YRS座学オンCD案内頁:http://www.avoc.com/cd/


第21回 クルマと自分を制御する


トゥインゴGTで筑波サーキットコース1000のインフィールドを走る。
トゥインゴの足はたいしたもんだ。ちゃんと動くし破綻することがない。
(画像は全て中沢隆志氏撮影)

今年のF1グランプリはいつになく面白い。理由はいくつかあるが、外撮りにしろオンボード映像にしろドライバーがとてつもない次元でクルマをコントロールしているのを見て、ついついソファから立ち上がってしまう。特にセバスチャン・ベッテルのブレーキングやカウンターステアは汗ばむほど刺激的だ。
なぜ彼らはあれほどの速度であのような操作ができるのか。他のスポーツのトップアスリート同様、むしろそれ以上に反射神経がすぐれているからだろう。限界で走りながらも数秒後、いやコンマ何秒後に起きるだろうことを予測する想像力にも秀でているに違いない。最大4Gと言われる加速度にも翻弄されない強靭な身体を持ち、それでいてクルマの動きを連続的に把握することもできるのだろう。
日本のメーカーがF1から撤退してからというもの我が国での露出は減ってしまったが、F1ドライバーの運転はクルマが好きな我々にとってあこがれであることに変わりはない。

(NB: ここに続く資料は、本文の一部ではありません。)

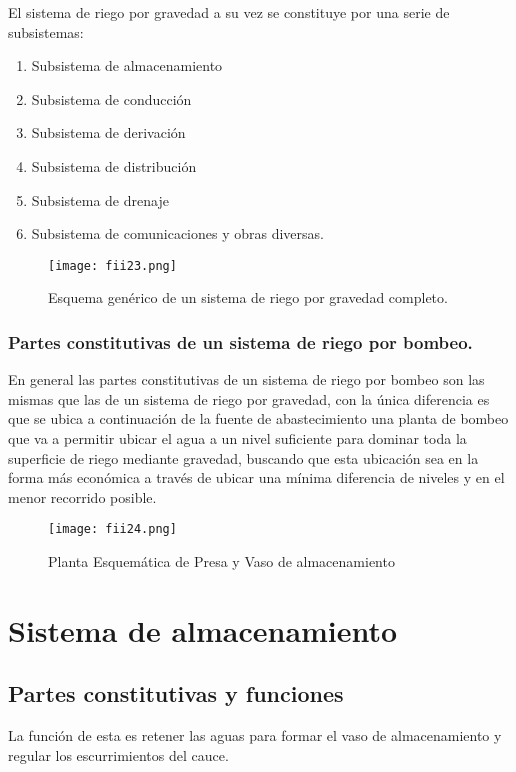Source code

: El sistema de riego por gravedad a su vez se constituye por una serie de
subsistemas:

\begin{enumerate}
	\item Subsistema de almacenamiento
	\item Subsistema de conducción
	\item Subsistema de derivación
	\item Subsistema de distribución
	\item Subsistema de drenaje
	\item Subsistema de comunicaciones y obras diversas.
\end{enumerate}
\begin{figure}[h!]
	\centerline{\texttt{[image: fii23.png]}}
	\caption{Esquema genérico de un sistema de riego por gravedad completo.}
	\label{fii23}
\end{figure}

\subsubsection{Partes constitutivas de un sistema de riego por bombeo.}

En general las partes constitutivas de un sistema de riego por bombeo son las
mismas que las de un sistema de riego por gravedad, con la única diferencia es que se
ubica a continuación de la fuente de abastecimiento una planta de bombeo que va a
permitir ubicar el agua a un nivel suficiente para dominar toda la superficie de riego
mediante gravedad, buscando que esta ubicación sea en la forma más económica a
través de ubicar una mínima diferencia de niveles y en el menor recorrido posible.

\begin{figure}[h!]
	\centerline{\texttt{[image: fii24.png]}}
	\caption{Planta Esquemática de Presa y Vaso de almacenamiento}
	\label{fii24}
\end{figure}

\section{Sistema de almacenamiento}
\subsection{Partes constitutivas y funciones}
\begin{definition}
	La función de esta es retener las aguas para
	formar el vaso de almacenamiento y regular los escurrimientos del cauce.
\end{definition}


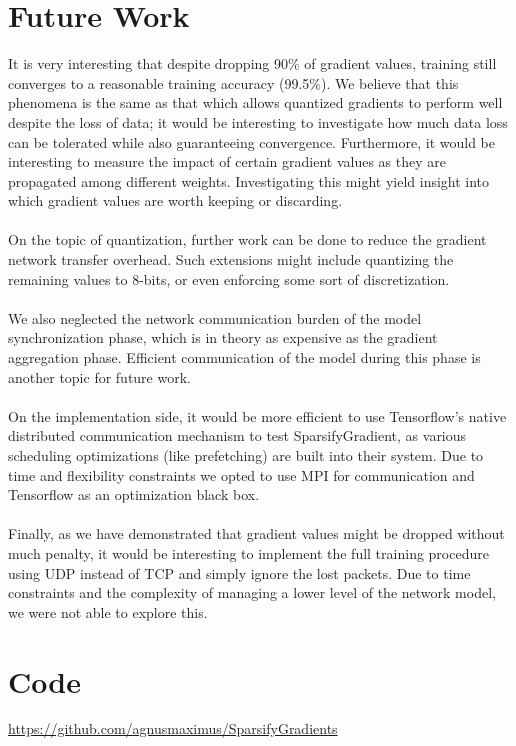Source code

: \documentclass[10pt]{article}
\begin{document}
\section{Future Work}
\label{sec-7}

It is very interesting that despite dropping 90\% of gradient values,
training still converges to a reasonable training accuracy (99.5\%). We
believe that this phenomena is the same as that which allows quantized
gradients to perform well despite the loss of data; it would be
interesting to investigate how much data loss can be tolerated while
also guaranteeing convergence. Furthermore, it would be interesting to
measure the impact of certain gradient values as they are propagated
among different weights. Investigating this might yield insight into which gradient values are worth keeping or discarding.
\\
\\
On the topic of quantization, further work can be done to reduce the
gradient network transfer overhead. Such extensions might include
quantizing the remaining values to 8-bits, or even enforcing some sort
of discretization.
\\
\\
We also neglected the network communication burden of the model
synchronization phase, which is in theory as expensive as the gradient
aggregation phase. Efficient communication of the model during this
phase is another topic for future work.
\\
\\
On the implementation side, it would be more efficient to use Tensorflow's native
distributed communication mechanism to test SparsifyGradient, as various scheduling optimizations (like prefetching)
are built into their system. Due to time and flexibility constraints we
opted to use MPI for communication and Tensorflow as an optimization black box.
\\
\\
Finally, as we have demonstrated that gradient values might be dropped
without much penalty, it would be interesting to implement the full
training procedure using UDP instead of TCP and simply ignore the
lost packets. Due to time constraints and the complexity of managing a
lower level of the network model, we were not able to explore this.

\section{Code}
\label{sec-8}
\url{https://github.com/agnusmaximus/SparsifyGradients}
\end{document}
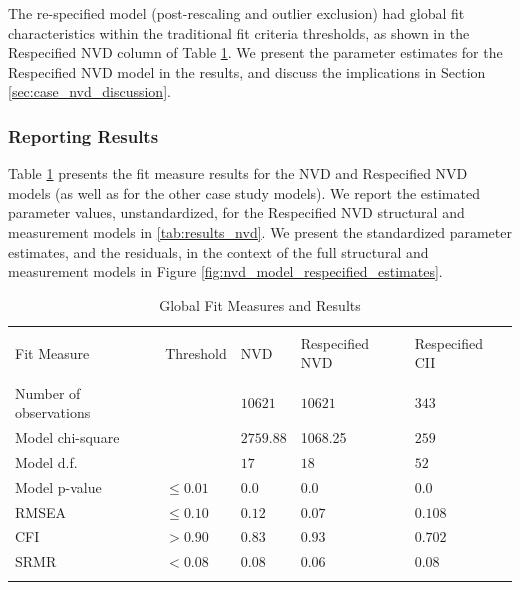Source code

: The re-specified model (post-rescaling and outlier exclusion) had global fit characteristics within the traditional fit criteria thresholds, as shown in the Respecified NVD column of Table \ref{tab:results_fit_all}. We present the parameter estimates for the Respecified NVD model in the results, and discuss the implications in Section \ref{sec:case_nvd_discussion}.

\subsubsection{Reporting Results}
\label{sec:case_nvd_results}

Table \ref{tab:results_fit_all} presents the fit measure results for the NVD  and Respecified NVD models (as well as for the other case study models). We report the estimated parameter values, unstandardized, for the Respecified NVD structural and measurement models in \ref{tab:results_nvd}. We present the standardized parameter estimates, and the residuals, in the context of the full structural and measurement models in Figure \ref{fig:nvd_model_respecified_estimates}.

\begin{table}
	\begin{center}	
		\caption{Global Fit Measures and Results}
			\label{tab:results_fit_all}
			\begin{tabular}{p{3cm}p{1cm}|p{2cm}p{2cm}p{2cm}}
				\\[-1.8ex]\hline 
				\hline \\[-1.8ex] 
				Fit Measure & Threshold & NVD	& Respecified NVD & Respecified CII  \\
				\hline \\[-1.8ex] 				
				Number of observations &  & $10621$  & $10621$ & $343$  \\				
				Model chi-square &  & $2759.88$ & 1068.25 & $259$  \\				
				Model d.f. &  & $17$ & $18$ & $52$  \\		
				Model p-value & $\leq 0.01$ & $0.0$ & $0.0$ & $0.0$  \\
				RMSEA & $\leq 0.10$ &  $0.12$ &  $0.07$ & $0.108$   \\
				CFI & $> 0.90$ & $0.83$ & $0.93$  & $0.702$  \\
				SRMR & $< 0.08$ & $0.08$ & $0.06$ & $0.08$  \\
				\hline \\[-1.8ex] 				
			\end{tabular}
	\end{center}
\end{table}

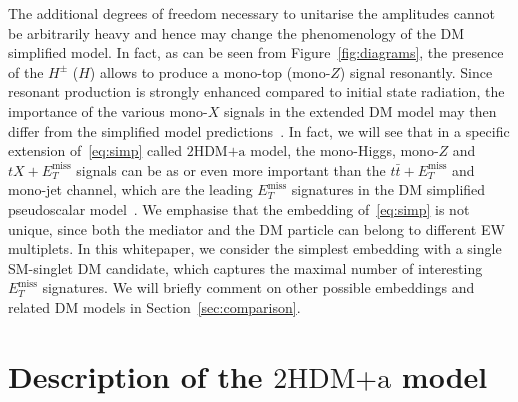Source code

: \documentclass[a4paper, 11pt,notoc]{article}
\newcommand{\MET}{\ensuremath{E_T^\mathrm{miss}}\xspace}
\newcommand{\hdma}{\ensuremath{\textrm{2HDM+a}}\xspace}
\begin{document}
The additional degrees of freedom necessary to unitarise the amplitudes cannot be arbitrarily heavy and hence may change the phenomenology of the DM simplified model. In fact, as can be seen from Figure~\ref{fig:diagrams}, the presence of the $H^\pm$ ($H$) allows to produce a mono-top (mono-$Z$)  signal resonantly. Since resonant production is strongly enhanced compared to initial state radiation, the  importance of the various mono-$X$ signals in the extended DM model may then differ from the simplified model predictions~\cite{Goncalves:2016iyg,Bauer:2017ota,Pani:2017qyd}. In fact, we will see that in a specific extension of~\eqref{eq:simp}  called \hdma model, the mono-Higgs, mono-$Z$ and $t X + \MET$ signals can be as or even more important than the $t \bar t + \MET$ and mono-jet channel, which are  the leading $\MET$ signatures in the DM simplified pseudoscalar model~\cite{Haisch:2012kf,Fox:2012ru,Buckley:2014fba,Harris:2014hga,Haisch:2015ioa,Mattelaer:2015haa,Backovic:2015soa,Neubert:2015fka,Arina:2016cqj}. We emphasise that the embedding of~\eqref{eq:simp} is not unique, since  both the mediator and the DM particle can belong to different EW multiplets. In this whitepaper, we consider the simplest embedding with a single SM-singlet DM candidate, which captures the maximal number of interesting $\MET$ signatures. We will briefly comment on other possible embeddings and related DM models in Section~\ref{sec:comparison}.  


\section{Description of the \hdma model}
\label{sec:modeldescription}
\end{document}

富士でも筑波でもサーキットを使ったドライビングスクールではスラロームの練習をする。
狙いはローリングとピッチングを自分の操作で制御すること。

しかし、我々も彼らのようにクルマを思いのままコントロールすることはできる。
もちろん速さも加速度もはるかに及ばない次元での話ではあるが、逆に、彼らの日常にある速度は我々にとって現実的ではない。我々が経験できる速度域ならば、我々もF1ドライバーよろしくクルマを自由に操れるという意味だ。

クルマの運転は、F1も含めて、陸上競技などのスポーツと決定的に違うことがある。それは運転している間は身体のどの部分も地面に接していないことだ。
足が地面に接していれば地面が滑りやすいかどうか感じることができる。スキーをする時もスキー板を通してゲレンデの勾配を感じられる。歩いていれば、向かい風なのか追い風なのか自分が置かれている環境も把握することができる。
ところが、いわば密室であるクルマに乗っていて、なおかつ身体のどこも地面に接していないとなると、自分が動いているという状況を感じることすら難しい。まして、路面の状況を知り、タイヤのグリップの限界を探ろうとすることなど至難の業だ。

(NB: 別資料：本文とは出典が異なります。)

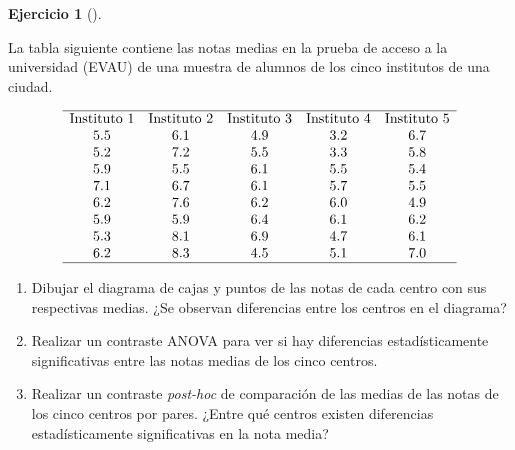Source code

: \documentclass[
  a4paper,
]{scrreport}
\theoremstyle{definition}
\newtheorem{exercise}{Ejercicio}[chapter]
\theoremstyle{remark}
\begin{document}
\begin{exercise}[]\protect\hypertarget{exr-anova-un-factor-evau}{}\label{exr-anova-un-factor-evau}

La tabla siguiente contiene las notas medias en la prueba de acceso a la
universidad (EVAU) de una muestra de alumnos de los cinco institutos de
una ciudad.

\[
\begin{array}{ccccc}
\hline
\mbox{Instituto 1} & \mbox{Instituto 2} & \mbox{Instituto 3} & \mbox{Instituto 4} & \mbox{Instituto 5} \\
5.5 & 6.1 & 4.9 & 3.2 & 6.7 \\
5.2 & 7.2 & 5.5 & 3.3 & 5.8 \\
5.9 & 5.5 & 6.1 & 5.5 & 5.4 \\
7.1 & 6.7 & 6.1 & 5.7 & 5.5 \\
6.2 & 7.6 & 6.2 & 6.0 & 4.9 \\
5.9 & 5.9 & 6.4 & 6.1 & 6.2 \\
5.3 & 8.1 & 6.9 & 4.7 & 6.1 \\
6.2 & 8.3 & 4.5 & 5.1 & 7.0 \\
\hline
\end{array}
\]

\begin{enumerate}
\def\labelenumi{\alph{enumi}.}
\item
  Dibujar el diagrama de cajas y puntos de las notas de cada centro con
  sus respectivas medias. ¿Se observan diferencias entre los centros en
  el diagrama?
\item
  Realizar un contraste ANOVA para ver si hay diferencias
  estadísticamente significativas entre las notas medias de los cinco
  centros.
\item
  Realizar un contraste \emph{post-hoc} de comparación de las medias de
  las notas de los cinco centros por pares. ¿Entre qué centros existen
  diferencias estadísticamente significativas en la nota media?
\end{enumerate}

\end{exercise}
\end{document}
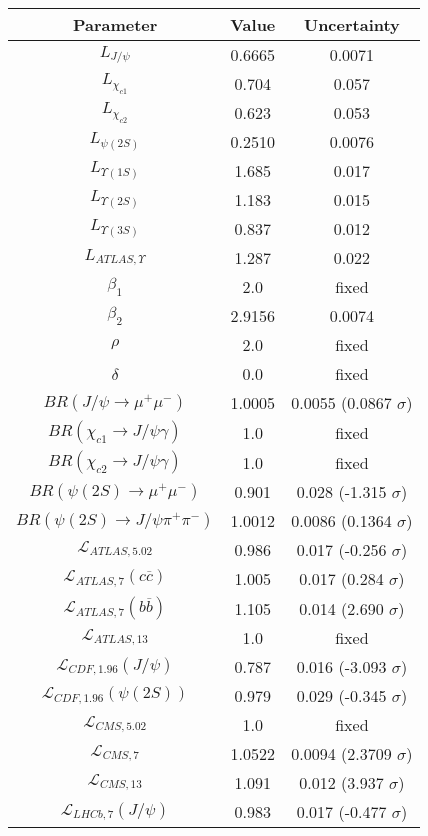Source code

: \begin{table}[h!]
\centering
\begin{tabular}{c|c|c}
Parameter & Value & Uncertainty \\
\hline
$L_{J/\psi}$ & 0.6665 & 0.0071 \\
$L_{\chi_{c1}}$ & 0.704 & 0.057 \\
$L_{\chi_{c2}}$ & 0.623 & 0.053 \\
$L_{\psi(2S)}$ & 0.2510 & 0.0076 \\
$L_{\Upsilon(1S)}$ & 1.685 & 0.017 \\
$L_{\Upsilon(2S)}$ & 1.183 & 0.015 \\
$L_{\Upsilon(3S)}$ & 0.837 & 0.012 \\
$L_{ATLAS,\Upsilon}$ & 1.287 & 0.022 \\
$\beta_1$ & 2.0 & fixed \\
$\beta_2$ & 2.9156 & 0.0074 \\
$\rho$ & 2.0 & fixed \\
$\delta$ & 0.0 & fixed \\
$BR(J/\psi\rightarrow\mu^+\mu^-)$ & 1.0005 & 0.0055 (0.0867 $\sigma$) \\
$BR(\chi_{c1}\rightarrow J/\psi\gamma)$ & 1.0 & fixed \\
$BR(\chi_{c2}\rightarrow J/\psi\gamma)$ & 1.0 & fixed \\
$BR(\psi(2S)\rightarrow\mu^+\mu^-)$ & 0.901 & 0.028 (-1.315 $\sigma$) \\
$BR(\psi(2S)\rightarrow J/\psi\pi^+\pi^-)$ & 1.0012 & 0.0086 (0.1364 $\sigma$) \\
$\mathcal L_{ATLAS,5.02}$ & 0.986 & 0.017 (-0.256 $\sigma$) \\
$\mathcal L_{ATLAS,7}(c\overline c)$ & 1.005 & 0.017 (0.284 $\sigma$) \\
$\mathcal L_{ATLAS,7}(b\overline b)$ & 1.105 & 0.014 (2.690 $\sigma$) \\
$\mathcal L_{ATLAS,13}$ & 1.0 & fixed \\
$\mathcal L_{CDF,1.96}(J/\psi)$ & 0.787 & 0.016 (-3.093 $\sigma$) \\
$\mathcal L_{CDF,1.96}(\psi(2S))$ & 0.979 & 0.029 (-0.345 $\sigma$) \\
$\mathcal L_{CMS,5.02}$ & 1.0 & fixed \\
$\mathcal L_{CMS,7}$ & 1.0522 & 0.0094 (2.3709 $\sigma$) \\
$\mathcal L_{CMS,13}$ & 1.091 & 0.012 (3.937 $\sigma$) \\
$\mathcal L_{LHCb,7}(J/\psi)$ & 0.983 & 0.017 (-0.477 $\sigma$) \\

\end{tabular}
\end{table}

そんな現実から逆算すれば、クルマの運転に大切なことが見えてくる。
我々はF1ドライバーではないのだから、類稀な反射神経を備えている必要はない。大切なのは自分が何かの操作をしようとする時に、クルマの状況が把握でき、どれだけの操作をどのタイミングですればいいのか正確に判断ができることだ。
だから、クルマの運転で最も大切なのがドライビングポジションということになる。


もちろん、走行の合間にミーティング。
操作とクルマの動きの因果関係をわかりやすく説明する。

地面に触れていないのだから、クルマの状態や路面の状況を判断するにはシート、床、ステアリングホイールからの圧力の変化と、自分自身で感じる加速度を頼りする以外にない。それなのにシートの上で身体が踊っていたり、ステアリングホイールをぎゅっつと握りしめていたらどうだろう。
少なくとも路面からの情報が正確に伝わらないばかりか、どれだけの操作をしたらいいのか判断もつかないだろう。

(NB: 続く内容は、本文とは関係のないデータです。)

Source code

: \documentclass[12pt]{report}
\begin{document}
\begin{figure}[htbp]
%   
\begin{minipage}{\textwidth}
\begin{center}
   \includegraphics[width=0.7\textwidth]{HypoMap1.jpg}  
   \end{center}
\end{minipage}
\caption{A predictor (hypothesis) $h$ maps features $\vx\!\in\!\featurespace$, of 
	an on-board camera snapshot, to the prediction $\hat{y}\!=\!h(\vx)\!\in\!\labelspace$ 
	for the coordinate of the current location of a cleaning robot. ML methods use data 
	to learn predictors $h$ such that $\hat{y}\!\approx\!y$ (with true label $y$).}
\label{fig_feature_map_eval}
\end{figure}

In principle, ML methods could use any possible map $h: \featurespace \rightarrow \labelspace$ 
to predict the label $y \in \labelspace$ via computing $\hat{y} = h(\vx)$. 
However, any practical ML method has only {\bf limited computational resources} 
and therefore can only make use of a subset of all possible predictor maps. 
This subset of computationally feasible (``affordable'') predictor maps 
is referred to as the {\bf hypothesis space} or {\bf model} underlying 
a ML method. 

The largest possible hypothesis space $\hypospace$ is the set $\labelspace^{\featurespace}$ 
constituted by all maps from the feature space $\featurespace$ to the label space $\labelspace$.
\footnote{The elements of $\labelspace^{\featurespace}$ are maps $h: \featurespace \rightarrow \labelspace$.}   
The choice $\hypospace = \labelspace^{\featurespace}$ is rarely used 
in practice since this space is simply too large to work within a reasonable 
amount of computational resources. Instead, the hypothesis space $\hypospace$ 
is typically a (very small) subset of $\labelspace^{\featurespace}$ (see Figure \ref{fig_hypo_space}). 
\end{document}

速く走ろうとする人が陥る罠がここにある。頑張ろうとする気持ちが身体を硬くして加速度に翻弄されてしまうのだ。
S字コーナーで切り替えしが遅れる人は、まず背骨がシートバックとずれている。オーバルコースや長いコーナーを走っている時に、それまでより肩の位置が高くなる人も同じ。操作をする時に身体も動いてしまっているから、操作のタイミングが遅れるし、操作量も適切ではなくなってしまう。


参加者を乗せての同乗走行。コース1000の最終コーナーを立ち上がる。
同乗走行の目的はクルマが常に安定している状態を身体で覚えてもらうこと。

自動車レースの職業運転手を目指すのでなければ反射神経の鈍さを嘆く必要はない。正確な操作をしやすいドライビングポジションを探し続ける努力をすれば、クルマと一体になれる可能性はある。クルマと一体になった時、クルマの動きがよくわかり、どんな操作をすればいいかが見えてくる。
だから、ユイレーシングスクールではサーキットでのドライビングスクールで高速スラロームをカリキュラムに取り入れている。速い切り替えしを目指すことで力の入れ所、入れ具合がわかってくる。

この高速スラロームを体験した人はいちように「面白かった」と言う。せひ皆さんも体験してほしい。


コース1000の1コーナーを抜ける。写真ではわかりにくいが1G以上の横Gがかかっている。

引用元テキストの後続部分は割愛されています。